[TASK DETAILS] Every entry is to be restated exactly; pictures are not part of the copy.

[DATA LISTING]

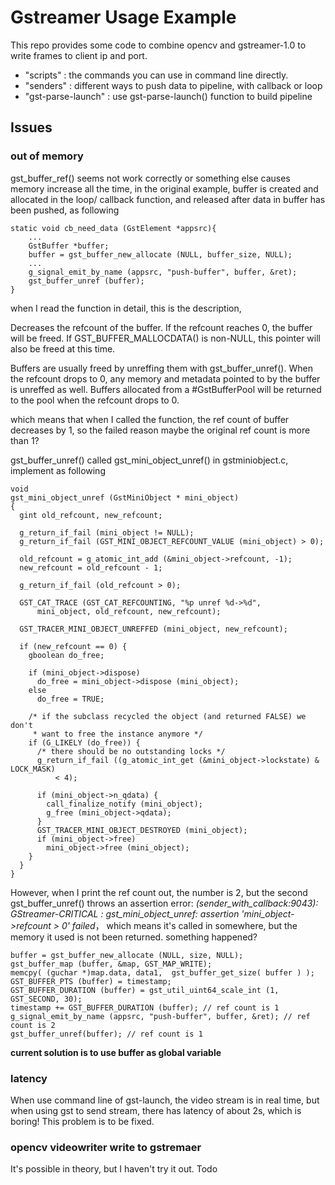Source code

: # Gstreamer Usage Example
This repo provides some code to combine opencv and gstreamer-1.0 to write frames to client ip and port. 
- "scripts" : the commands you can use in command line directly. 
- "senders" : different ways to push data to pipeline, with callback or loop
- "gst-parse-launch" : use gst-parse-launch() function to build pipeline

## Issues
### out of memory
gst_buffer_ref() seems not work correctly or something else causes memory increase all the time, in the original example, buffer is created and allocated in the loop/ callback function,
and released after data in buffer has been pushed, as following
```
static void cb_need_data (GstElement *appsrc){
    ...
    GstBuffer *buffer;
    buffer = gst_buffer_new_allocate (NULL, buffer_size, NULL);
    ...
    g_signal_emit_by_name (appsrc, "push-buffer", buffer, &ret);
    gst_buffer_unref (buffer);
}
```
when I read the function in detail, this is the description,

>
Decreases the refcount of the buffer. If the refcount reaches 0, the buffer will be freed.
If GST_BUFFER_MALLOCDATA() is non-NULL, this pointer will also be freed at this time.

Buffers are usually freed by unreffing them with gst_buffer_unref(). When the refcount drops to 0, any memory and metadata pointed to by the buffer is
unreffed as well. Buffers allocated from a #GstBufferPool will be returned to the pool when the refcount drops to 0.

which means that when I called the function, the ref count of buffer decreases by 1, so the failed reason maybe the original ref count is more than 1?



gst_buffer_unref() called gst_mini_object_unref() in gstminiobject.c, implement as following
```
void
gst_mini_object_unref (GstMiniObject * mini_object)
{
  gint old_refcount, new_refcount;

  g_return_if_fail (mini_object != NULL);
  g_return_if_fail (GST_MINI_OBJECT_REFCOUNT_VALUE (mini_object) > 0);

  old_refcount = g_atomic_int_add (&mini_object->refcount, -1);
  new_refcount = old_refcount - 1;

  g_return_if_fail (old_refcount > 0);

  GST_CAT_TRACE (GST_CAT_REFCOUNTING, "%p unref %d->%d",
      mini_object, old_refcount, new_refcount);

  GST_TRACER_MINI_OBJECT_UNREFFED (mini_object, new_refcount);

  if (new_refcount == 0) {
    gboolean do_free;

    if (mini_object->dispose)
      do_free = mini_object->dispose (mini_object);
    else
      do_free = TRUE;

    /* if the subclass recycled the object (and returned FALSE) we don't
     * want to free the instance anymore */
    if (G_LIKELY (do_free)) {
      /* there should be no outstanding locks */
      g_return_if_fail ((g_atomic_int_get (&mini_object->lockstate) & LOCK_MASK)
          < 4);

      if (mini_object->n_qdata) {
        call_finalize_notify (mini_object);
        g_free (mini_object->qdata);
      }
      GST_TRACER_MINI_OBJECT_DESTROYED (mini_object);
      if (mini_object->free)
        mini_object->free (mini_object);
    }
  }
}

```
However, when I print the ref count out, the number is 2, but the second gst_buffer_unref() throws an assertion error:
*(sender_with_callback:9043): GStreamer-CRITICAL : gst_mini_object_unref: assertion 'mini_object->refcount > 0' failed*， which means it's called in somewhere, but the memory it used is not been returned. 
something happened?

```
buffer = gst_buffer_new_allocate (NULL, size, NULL);
gst_buffer_map (buffer, &map, GST_MAP_WRITE);
memcpy( (guchar *)map.data, data1,  gst_buffer_get_size( buffer ) );
GST_BUFFER_PTS (buffer) = timestamp;
GST_BUFFER_DURATION (buffer) = gst_util_uint64_scale_int (1, GST_SECOND, 30);
timestamp += GST_BUFFER_DURATION (buffer); // ref count is 1
g_signal_emit_by_name (appsrc, "push-buffer", buffer, &ret); // ref count is 2
gst_buffer_unref(buffer); // ref count is 1

```

**current solution is to use buffer as global variable**

### latency
When use command line of gst-launch, the video stream is in real time, but when using gst to send stream, there has latency of about 2s, which is boring!
This problem is to be fixed.

### opencv videowriter write to gstremaer
It's possible in theory, but I haven't try it out.
Todo
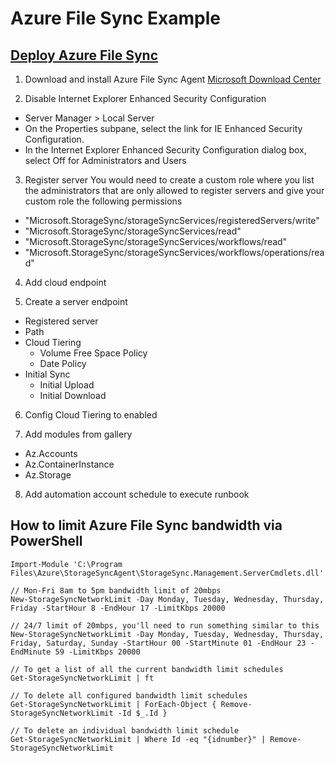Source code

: # Azure File Sync Example

## [Deploy Azure File Sync](https://learn.microsoft.com/en-us/azure/storage/file-sync/file-sync-deployment-guide?tabs=azure-portal%2Cproactive-portal)
1. Download and install Azure File Sync Agent
[Microsoft Download Center](https://www.microsoft.com/en-us/download/details.aspx?id=57159)

2. Disable Internet Explorer Enhanced Security Configuration
- Server Manager > Local Server
- On the Properties subpane, select the link for IE Enhanced Security Configuration.
- In the Internet Explorer Enhanced Security Configuration dialog box, select Off for Administrators and Users


3. Register server
You would need to create a custom role where you list the administrators that are only allowed to register servers and give your custom role the following permissions

- "Microsoft.StorageSync/storageSyncServices/registeredServers/write"
- "Microsoft.StorageSync/storageSyncServices/read"
- "Microsoft.StorageSync/storageSyncServices/workflows/read"
- "Microsoft.StorageSync/storageSyncServices/workflows/operations/read"

4. Add cloud endpoint

5. Create a server endpoint
- Registered server
- Path
- Cloud Tiering
  - Volume Free Space Policy
  - Date Policy
- Initial Sync
  - Initial Upload
  - Initial Download

6. Config Cloud Tiering to enabled

7. Add modules from gallery
- Az.Accounts
- Az.ContainerInstance
- Az.Storage

8. Add automation account schedule to execute runbook

## How to limit Azure File Sync bandwidth via PowerShell
```
Import-Module 'C:\Program Files\Azure\StorageSyncAgent\StorageSync.Management.ServerCmdlets.dll'

// Mon-Fri 8am to 5pm bandwidth limit of 20mbps
New-StorageSyncNetworkLimit -Day Monday, Tuesday, Wednesday, Thursday, Friday -StartHour 8 -EndHour 17 -LimitKbps 20000

// 24/7 limit of 20mbps, you'll need to run something similar to this
New-StorageSyncNetworkLimit -Day Monday, Tuesday, Wednesday, Thursday, Friday, Saturday, Sunday -StartHour 00 -StartMinute 01 -EndHour 23 -EndMinute 59 -LimitKbps 20000

// To get a list of all the current bandwidth limit schedules
Get-StorageSyncNetworkLimit | ft

// To delete all configured bandwidth limit schedules
Get-StorageSyncNetworkLimit | ForEach-Object { Remove-StorageSyncNetworkLimit -Id $_.Id }

// To delete an individual bandwidth limit schedule
Get-StorageSyncNetworkLimit | Where Id -eq "{idnumber}" | Remove-StorageSyncNetworkLimit
```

[ANSWER TO THIS PROBLEM]
Source code

: # Gstreamer Usage Example
This repo provides some code to combine opencv and gstreamer-1.0 to write frames to client ip and port. 
- "scripts" : the commands you can use in command line directly. 
- "senders" : different ways to push data to pipeline, with callback or loop
- "gst-parse-launch" : use gst-parse-launch() function to build pipeline

## Issues
### out of memory
gst_buffer_ref() seems not work correctly or something else causes memory increase all the time, in the original example, buffer is created and allocated in the loop/ callback function,
and released after data in buffer has been pushed, as following
```
static void cb_need_data (GstElement *appsrc){
    ...
    GstBuffer *buffer;
    buffer = gst_buffer_new_allocate (NULL, buffer_size, NULL);
    ...
    g_signal_emit_by_name (appsrc, "push-buffer", buffer, &ret);
    gst_buffer_unref (buffer);
}
```
when I read the function in detail, this is the description,

>
Decreases the refcount of the buffer. If the refcount reaches 0, the buffer will be freed.
If GST_BUFFER_MALLOCDATA() is non-NULL, this pointer will also be freed at this time.

Buffers are usually freed by unreffing them with gst_buffer_unref(). When the refcount drops to 0, any memory and metadata pointed to by the buffer is
unreffed as well. Buffers allocated from a #GstBufferPool will be returned to the pool when the refcount drops to 0.

which means that when I called the function, the ref count of buffer decreases by 1, so the failed reason maybe the original ref count is more than 1?



gst_buffer_unref() called gst_mini_object_unref() in gstminiobject.c, implement as following
```
void
gst_mini_object_unref (GstMiniObject * mini_object)
{
  gint old_refcount, new_refcount;

  g_return_if_fail (mini_object != NULL);
  g_return_if_fail (GST_MINI_OBJECT_REFCOUNT_VALUE (mini_object) > 0);

  old_refcount = g_atomic_int_add (&mini_object->refcount, -1);
  new_refcount = old_refcount - 1;

  g_return_if_fail (old_refcount > 0);

  GST_CAT_TRACE (GST_CAT_REFCOUNTING, "%p unref %d->%d",
      mini_object, old_refcount, new_refcount);

  GST_TRACER_MINI_OBJECT_UNREFFED (mini_object, new_refcount);

  if (new_refcount == 0) {
    gboolean do_free;

    if (mini_object->dispose)
      do_free = mini_object->dispose (mini_object);
    else
      do_free = TRUE;

    /* if the subclass recycled the object (and returned FALSE) we don't
     * want to free the instance anymore */
    if (G_LIKELY (do_free)) {
      /* there should be no outstanding locks */
      g_return_if_fail ((g_atomic_int_get (&mini_object->lockstate) & LOCK_MASK)
          < 4);

      if (mini_object->n_qdata) {
        call_finalize_notify (mini_object);
        g_free (mini_object->qdata);
      }
      GST_TRACER_MINI_OBJECT_DESTROYED (mini_object);
      if (mini_object->free)
        mini_object->free (mini_object);
    }
  }
}

```
However, when I print the ref count out, the number is 2, but the second gst_buffer_unref() throws an assertion error:
*(sender_with_callback:9043): GStreamer-CRITICAL : gst_mini_object_unref: assertion 'mini_object->refcount > 0' failed*， which means it's called in somewhere, but the memory it used is not been returned. 
something happened?

```
buffer = gst_buffer_new_allocate (NULL, size, NULL);
gst_buffer_map (buffer, &map, GST_MAP_WRITE);
memcpy( (guchar *)map.data, data1,  gst_buffer_get_size( buffer ) );
GST_BUFFER_PTS (buffer) = timestamp;
GST_BUFFER_DURATION (buffer) = gst_util_uint64_scale_int (1, GST_SECOND, 30);
timestamp += GST_BUFFER_DURATION (buffer); // ref count is 1
g_signal_emit_by_name (appsrc, "push-buffer", buffer, &ret); // ref count is 2
gst_buffer_unref(buffer); // ref count is 1

```

**current solution is to use buffer as global variable**

### latency
When use command line of gst-launch, the video stream is in real time, but when using gst to send stream, there has latency of about 2s, which is boring!
This problem is to be fixed.

### opencv videowriter write to gstremaer
It's possible in theory, but I haven't try it out.
Todo
Source code

: # Azure File Sync Example

## [Deploy Azure File Sync](https://learn.microsoft.com/en-us/azure/storage/file-sync/file-sync-deployment-guide?tabs=azure-portal%2Cproactive-portal)
1. Download and install Azure File Sync Agent
[Microsoft Download Center](https://www.microsoft.com/en-us/download/details.aspx?id=57159)

2. Disable Internet Explorer Enhanced Security Configuration
- Server Manager > Local Server
- On the Properties subpane, select the link for IE Enhanced Security Configuration.
- In the Internet Explorer Enhanced Security Configuration dialog box, select Off for Administrators and Users


3. Register server
You would need to create a custom role where you list the administrators that are only allowed to register servers and give your custom role the following permissions

- "Microsoft.StorageSync/storageSyncServices/registeredServers/write"
- "Microsoft.StorageSync/storageSyncServices/read"
- "Microsoft.StorageSync/storageSyncServices/workflows/read"
- "Microsoft.StorageSync/storageSyncServices/workflows/operations/read"

4. Add cloud endpoint

5. Create a server endpoint
- Registered server
- Path
- Cloud Tiering
  - Volume Free Space Policy
  - Date Policy
- Initial Sync
  - Initial Upload
  - Initial Download

6. Config Cloud Tiering to enabled

7. Add modules from gallery
- Az.Accounts
- Az.ContainerInstance
- Az.Storage

8. Add automation account schedule to execute runbook

## How to limit Azure File Sync bandwidth via PowerShell
```
Import-Module 'C:\Program Files\Azure\StorageSyncAgent\StorageSync.Management.ServerCmdlets.dll'

// Mon-Fri 8am to 5pm bandwidth limit of 20mbps
New-StorageSyncNetworkLimit -Day Monday, Tuesday, Wednesday, Thursday, Friday -StartHour 8 -EndHour 17 -LimitKbps 20000

// 24/7 limit of 20mbps, you'll need to run something similar to this
New-StorageSyncNetworkLimit -Day Monday, Tuesday, Wednesday, Thursday, Friday, Saturday, Sunday -StartHour 00 -StartMinute 01 -EndHour 23 -EndMinute 59 -LimitKbps 20000

// To get a list of all the current bandwidth limit schedules
Get-StorageSyncNetworkLimit | ft

// To delete all configured bandwidth limit schedules
Get-StorageSyncNetworkLimit | ForEach-Object { Remove-StorageSyncNetworkLimit -Id $_.Id }

// To delete an individual bandwidth limit schedule
Get-StorageSyncNetworkLimit | Where Id -eq "{idnumber}" | Remove-StorageSyncNetworkLimit
```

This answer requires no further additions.